> **Your instructions**
What you give back should be only the lines from the one holding "यां वा᳘ ऽअमूं" through the final line of the records, each reproduced exactly.

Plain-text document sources
◇ ◇ ◇ ◇ ◇

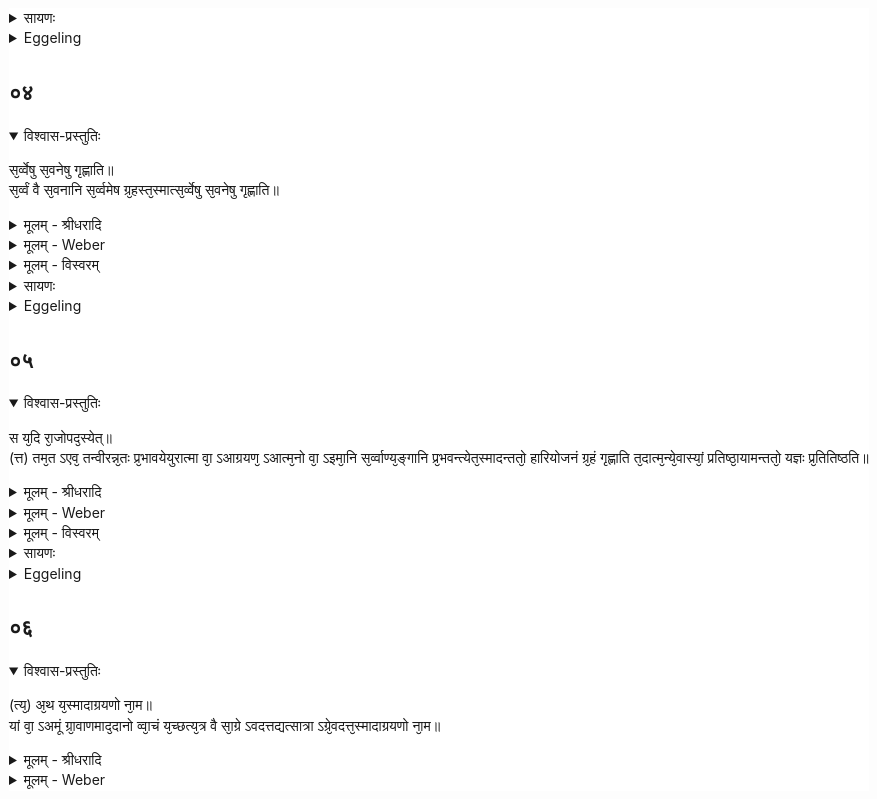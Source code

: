 <details><summary>सायणः</summary></details>

<details><summary>Eggeling</summary></details>


## ०४


<details open><summary>विश्वास-प्रस्तुतिः</summary>

स᳘र्व्वेषु स᳘वनेषु गृह्णाति॥  
स᳘र्व्वं वै स᳘वनानि स᳘र्व्वमेष ग्र᳘हस्त᳘स्मात्स᳘र्व्वेषु स᳘वनेषु गृह्णाति॥
</details>

<details><summary>मूलम् - श्रीधरादि</summary></details>

<details><summary>मूलम् - Weber</summary></details>

<details><summary>मूलम् - विस्वरम्</summary></details>

<details><summary>सायणः</summary></details>

<details><summary>Eggeling</summary></details>


## ०५


<details open><summary>विश्वास-प्रस्तुतिः</summary>

स य᳘दि रा᳘जोपद᳘स्येत्॥  
(त्त) तम᳘त ऽएव᳘ तन्वीरन्न᳘तः प्र᳘भावयेयुरात्मा वा᳘ ऽआग्रयण᳘ ऽआत्म᳘नो वा᳘ ऽइमा᳘नि स᳘र्व्वाण्य᳘ङ्गानि प्र᳘भवन्त्येत᳘स्मादन्ततो᳘ हारियोजनं ग्र᳘हं गृह्णाति त᳘दात्म᳘न्ये᳘वास्यां᳘ प्रतिष्ठा᳘यामन्ततो᳘ यज्ञः प्र᳘तितिष्ठति॥
</details>

<details><summary>मूलम् - श्रीधरादि</summary></details>

<details><summary>मूलम् - Weber</summary></details>

<details><summary>मूलम् - विस्वरम्</summary></details>

<details><summary>सायणः</summary></details>

<details><summary>Eggeling</summary></details>


## ०६


<details open><summary>विश्वास-प्रस्तुतिः</summary>

(त्य᳘) अ᳘थ य᳘स्मादाग्रयणो ना᳘म॥  
यां वा᳘ ऽअमूं ग्रा᳘वाणमाद᳘दानो व्वा᳘चं य᳘च्छत्य᳘त्र वै सा᳘ग्रे ऽवदत्तद्यत्सात्रा ऽग्रे᳘वदत्त᳘स्मादाग्रयणो ना᳘म॥
</details>

<details><summary>मूलम् - श्रीधरादि</summary></details>

<details><summary>मूलम् - Weber</summary></details>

◇ ◇ ◇ ◇ ◇

> **Answer box**
यां वा᳘ ऽअमूं ग्रा᳘वाणमाद᳘दानो व्वा᳘चं य᳘च्छत्य᳘त्र वै सा᳘ग्रे ऽवदत्तद्यत्सात्रा ऽग्रे᳘वदत्त᳘स्मादाग्रयणो ना᳘म॥
</details>

<details><summary>मूलम् - श्रीधरादि</summary></details>

<details><summary>मूलम् - Weber</summary></details>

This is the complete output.